Sunitas womb represented visible evidence of her desire for autonomy, and in attacking her not only did these men reassert their patriarchal privilege, they confirmed the social hierarchal power structure. By attacking her newly swollen belly, they clearly defined the bifurcation of gender vis a vis power.   In a region where women wear veils and cover their faces in public, a woman daring to follow her own heart  simply could not be tolerated. Not even her mother weeps for her.

“Nobody would drink water in our house,” Sunita’s mother Roshni is reported to have said. “My daughter’s action made us aliens in our own land. But we have managed to redeem our honor. She paid for her ill-gotten action.”

Women represent  family honor because their bodies are colonized and  constructed as weak.  Generation after generation of male control has usurped the authority of the feminine in order to exercise power, ultimately that is what an honor killing is, an assertion of power.  Female bodies only matter to the degree that they conform, otherwise they are dispensable fodder, or markers of consequences. Sunitas body was placed publicly to reaffirm the submission that is expected of women.  That her mother does not weep for her daughter is proof of how deeply ingrained the internalization of patriarchal priorities and sensibilities is. 

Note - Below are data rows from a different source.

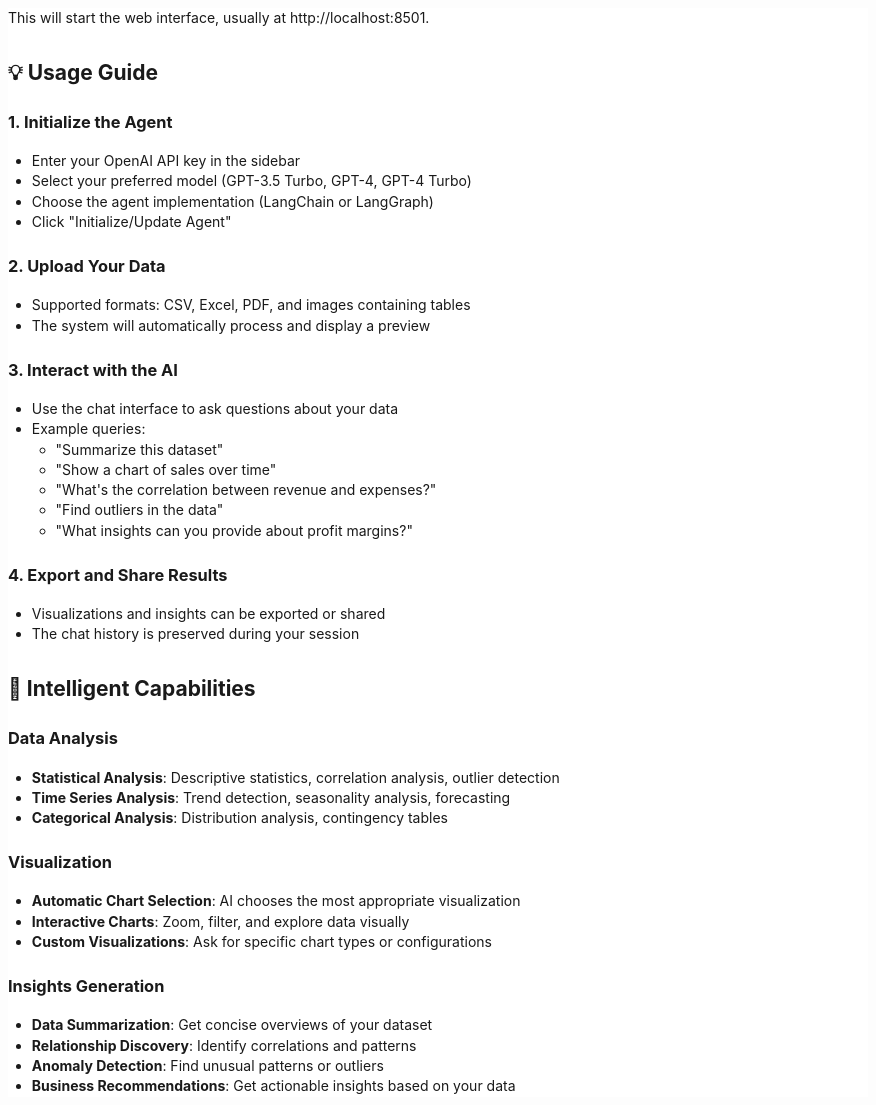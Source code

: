 This will start the web interface, usually at http://localhost:8501.

## 💡 Usage Guide

### 1. Initialize the Agent

- Enter your OpenAI API key in the sidebar
- Select your preferred model (GPT-3.5 Turbo, GPT-4, GPT-4 Turbo)
- Choose the agent implementation (LangChain or LangGraph)
- Click "Initialize/Update Agent"

### 2. Upload Your Data

- Supported formats: CSV, Excel, PDF, and images containing tables
- The system will automatically process and display a preview

### 3. Interact with the AI

- Use the chat interface to ask questions about your data
- Example queries:
  - "Summarize this dataset"
  - "Show a chart of sales over time"
  - "What's the correlation between revenue and expenses?"
  - "Find outliers in the data"
  - "What insights can you provide about profit margins?"

### 4. Export and Share Results

- Visualizations and insights can be exported or shared
- The chat history is preserved during your session

## 🧠 Intelligent Capabilities

### Data Analysis

- **Statistical Analysis**: Descriptive statistics, correlation analysis, outlier detection
- **Time Series Analysis**: Trend detection, seasonality analysis, forecasting
- **Categorical Analysis**: Distribution analysis, contingency tables

### Visualization

- **Automatic Chart Selection**: AI chooses the most appropriate visualization
- **Interactive Charts**: Zoom, filter, and explore data visually
- **Custom Visualizations**: Ask for specific chart types or configurations

### Insights Generation

- **Data Summarization**: Get concise overviews of your dataset
- **Relationship Discovery**: Identify correlations and patterns
- **Anomaly Detection**: Find unusual patterns or outliers
- **Business Recommendations**: Get actionable insights based on your data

When the villagers express pride in this horrid event,  as Sing did in the following …”The people who have done this should get an award for it,” said 48-year-old Satvir Singh. “This was a murder of morality.” in actuality it is an expression of relief on two counts.  One they are happy that they themselves were not targeted with violence and two, that social order as they understand it and have become accustomed to has been restored.  They cannot imagine a world in which equality of the sexes exists, and frankly neither can I.  The difference is because I am a woman I do not find the idea of equality threatening.  For women equality is something that we  dream of the world over.  No group willingly gives up power, and so it is up to those of us that remain to continue to define ourselves as we see fit, thus carrying out the struggle in Sunitas name.